When solving a double integral, the region of integration is crucial. It defines the limits within which the function is evaluated. In our example, the region is specified by the bounds of the integral:

• The outer integral extends from \( u = 0 \) to \( u = \frac{3}{2} \).
• The inner integral covers \( v \) from \( v = 1 \) to \( v = 4-2u \).

To understand it visually, sketch the region in the \( uv \)-plane:- The line \( v = 1 \) forms the lower horizontal boundary.- The line \( v = 4-2u \) is a downward sloping line that forms the upper boundary. This line intersects the \( v \)-axis at \( v = 4 \) and the \( u \)-axis at \( u = 2 \).- The region is then bounded on the left by \( u = 0 \), and its highest point intersects at \( u = \frac{3}{2} \) where \( v = 1 \). The outlined segment forms a triangular region, which needs to be considered during integration.
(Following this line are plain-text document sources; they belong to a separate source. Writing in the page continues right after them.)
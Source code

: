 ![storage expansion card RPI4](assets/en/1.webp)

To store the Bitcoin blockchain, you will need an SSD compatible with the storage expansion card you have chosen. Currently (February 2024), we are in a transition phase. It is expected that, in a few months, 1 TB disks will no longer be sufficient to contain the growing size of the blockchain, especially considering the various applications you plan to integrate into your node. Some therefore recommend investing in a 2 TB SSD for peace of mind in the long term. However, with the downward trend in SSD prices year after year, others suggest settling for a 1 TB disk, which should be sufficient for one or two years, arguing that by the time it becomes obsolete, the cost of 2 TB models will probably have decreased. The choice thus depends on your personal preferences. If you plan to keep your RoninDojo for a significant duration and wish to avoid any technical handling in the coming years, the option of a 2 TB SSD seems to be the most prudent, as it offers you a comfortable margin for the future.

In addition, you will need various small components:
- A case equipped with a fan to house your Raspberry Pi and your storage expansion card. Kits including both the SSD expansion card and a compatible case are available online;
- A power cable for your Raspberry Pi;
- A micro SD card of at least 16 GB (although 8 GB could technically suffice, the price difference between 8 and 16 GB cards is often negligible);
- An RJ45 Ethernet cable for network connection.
The \( uv \)-plane is the coordinate system in which our problem is set. It is vital to visualize the integration process.
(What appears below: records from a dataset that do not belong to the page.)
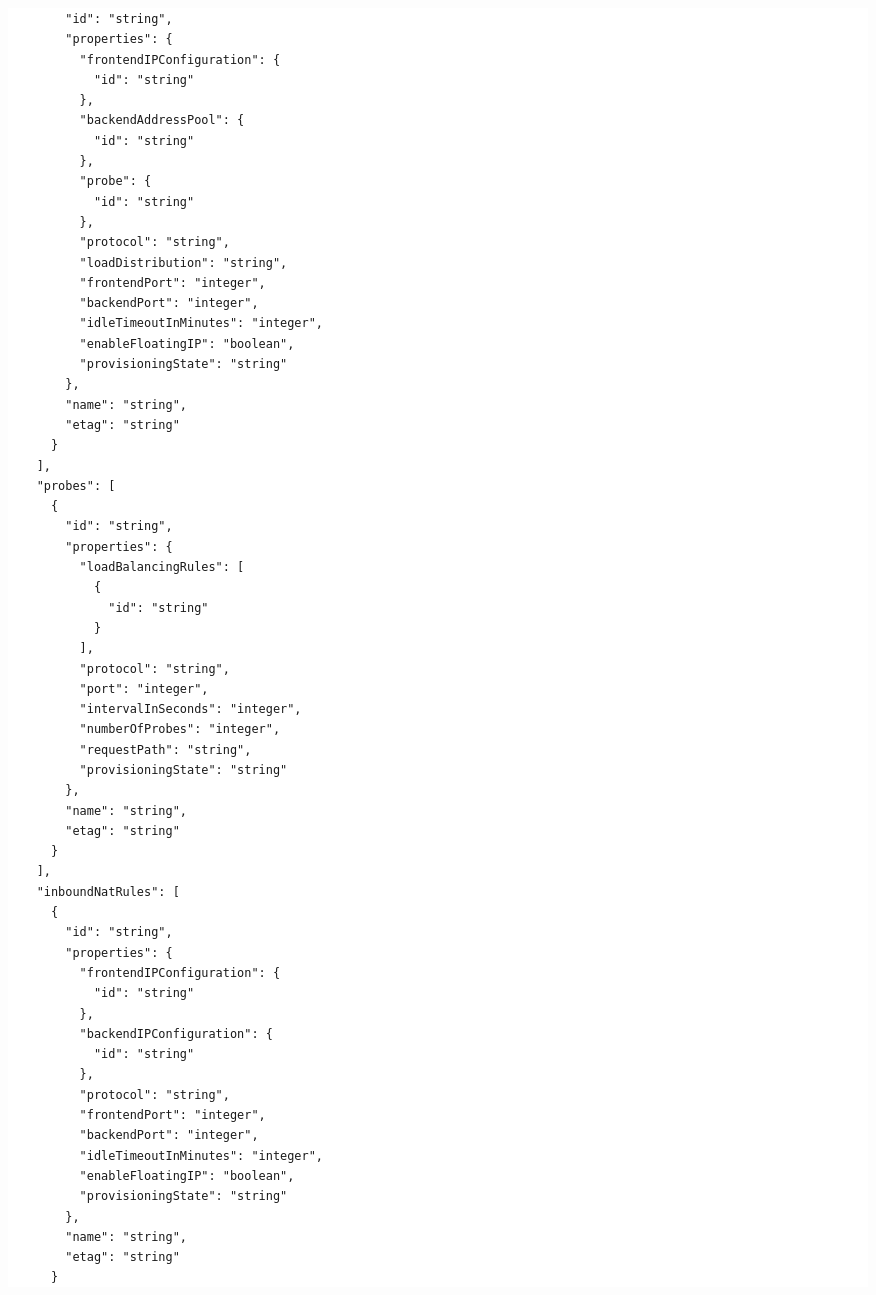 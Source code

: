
 ```
        "id": "string",
        "properties": {
          "frontendIPConfiguration": {
            "id": "string"
          },
          "backendAddressPool": {
            "id": "string"
          },
          "probe": {
            "id": "string"
          },
          "protocol": "string",
          "loadDistribution": "string",
          "frontendPort": "integer",
          "backendPort": "integer",
          "idleTimeoutInMinutes": "integer",
          "enableFloatingIP": "boolean",
          "provisioningState": "string"
        },
        "name": "string",
        "etag": "string"
      }
    ],
    "probes": [
      {
        "id": "string",
        "properties": {
          "loadBalancingRules": [
            {
              "id": "string"
            }
          ],
          "protocol": "string",
          "port": "integer",
          "intervalInSeconds": "integer",
          "numberOfProbes": "integer",
          "requestPath": "string",
          "provisioningState": "string"
        },
        "name": "string",
        "etag": "string"
      }
    ],
    "inboundNatRules": [
      {
        "id": "string",
        "properties": {
          "frontendIPConfiguration": {
            "id": "string"
          },
          "backendIPConfiguration": {
            "id": "string"
          },
          "protocol": "string",
          "frontendPort": "integer",
          "backendPort": "integer",
          "idleTimeoutInMinutes": "integer",
          "enableFloatingIP": "boolean",
          "provisioningState": "string"
        },
        "name": "string",
        "etag": "string"
      }
```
• The axes represent the variables \( u \) and \( v \).
• Understanding the geometry in this plane helps in evaluating the integral accurately.

The transformation from Cartesian coordinates to the \( uv \)-plane can simplify some calculations, allowing us to redefine the limits, and in some cases, the function form. Being comfortable with this transformation aids in recognizing simpler patterns and visualizing how the function behaves over specified intervals.

Nested or iterated integrals involve evaluating integrals within integrals. The given double integral \( \int_{0}^{3/2} \int_{1}^{4-2u} \frac{4-2u}{v^2} dv \, du \) illustrates this.

• The inner integral \( \int_{1}^{4-2u} \frac{4-2u}{v^2} \, dv \) is solved first with respect to \( v \).
• The result is then used in the outer integral \( \int_{0}^{3/2} (3-2u) \, du \) to find the final value.

Nesting simplifies complex multivariable integration into simpler single-variable integrals. Each step relies on finding the antiderivative and evaluating it over specified bounds. Careful tracking of each step ensures accuracy in the final computation.

Calculating the antiderivative is a fundamental part of solving integrals. It involves reversing the differentiation process to find a function whose derivative is the integrand.For the inner integral \( \int \frac{4-2u}{v^2} dv \), we consider the antiderivative of \( \frac{C}{v^2} \),- Which results in \( -\frac{C}{v} + C' \) for a constant \( C \).- Here, \( C = 4-2u \), making the antiderivative \( -\frac{4-2u}{v} \).Once the inner integral is evaluated, the result is used in the outer integral to find its antiderivative, which is \( 3u - u^2 \). The limits of integration are then applied to compute the value. Developing a strong grasp of antiderivative calculation is key in tackling complex integrals effectively.